Hamlet does not really exist in history so claiming that the castle is his home is rather off. But there definitely is a royal castle there and it setting works quite well for telling the tale. Plus, it makes for good business with drawing tourists to the site. The Danes have readily adopted Hamlet into their lore and are happy to tell his tale in Helsingør as long as you’re willing to show up.

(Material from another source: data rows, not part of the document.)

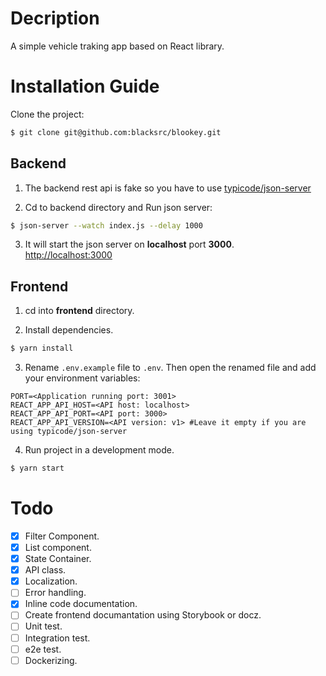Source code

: # Decription

A simple vehicle traking app based on React library.

# Installation Guide

Clone the project:
```sh
$ git clone git@github.com:blacksrc/blookey.git
```

## Backend

1. The backend rest api is fake so you have to use [typicode/json-server](https://github.com/typicode/json-server)

2. Cd to backend directory and Run json server: 
```sh
$ json-server --watch index.js --delay 1000
```
3. It will start the json server on **localhost** port **3000**.<br>
[http://localhost:3000](http://localhost:3000)

## Frontend
1. cd into **frontend** directory.

2. Install dependencies.
```sh
$ yarn install
```
3. Rename `.env.example` file to `.env`. Then open the renamed file and add your environment variables:

```env
PORT=<Application running port: 3001>
REACT_APP_API_HOST=<API host: localhost>
REACT_APP_API_PORT=<API port: 3000>
REACT_APP_API_VERSION=<API version: v1> #Leave it empty if you are using typicode/json-server 
```

4. Run project in a development mode.
```sh
$ yarn start
```
# Todo
- [X] Filter Component.
- [X] List component.
- [X] State Container.
- [X] API class.
- [X] Localization.
- [ ] Error handling.
- [X] Inline code documentation.
- [ ] Create frontend documantation using Storybook or docz.
- [ ] Unit test.
- [ ] Integration test.
- [ ] e2e test.
- [ ] Dockerizing.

Helsingør is about 40 kilometers north of Copenhagen, an easy ride of about 55 minutes on the train from one city center to the other. The castle Kronborg is just a short walk outside of downtown Helsingør and is easily accessible to take a tour or simply to wander around the grounds and bask in the glow of royalty. In fact, large parts of the castle grounds do not have any access controls or admission charges. There were a large number of folks simply taking advantage of the well groomed lawns as a site for their picnics and other summer fun. Certainly it is possible to get a good feel for the castle this way, but to truly experience it takes buying in for at least one of the three tours that they offer.

Of the three tours offered the most enjoyable and focused on the history of the castle is that of the Royal Apartments. As it would seem, the tour covers the residential areas of the castle including the royal chambers, guest facilities and the great hall that is still used even today for some royal events. It is also available to rent if you’re throwing a party, though I have no idea just how ridiculous the rates are. There are occasional guided tours of the Royal Apartments and we were fortunate enough to stumble onto one. Having explanations of the history certainly was better than simply walking through the rooms and seeing old furniture and whatnot.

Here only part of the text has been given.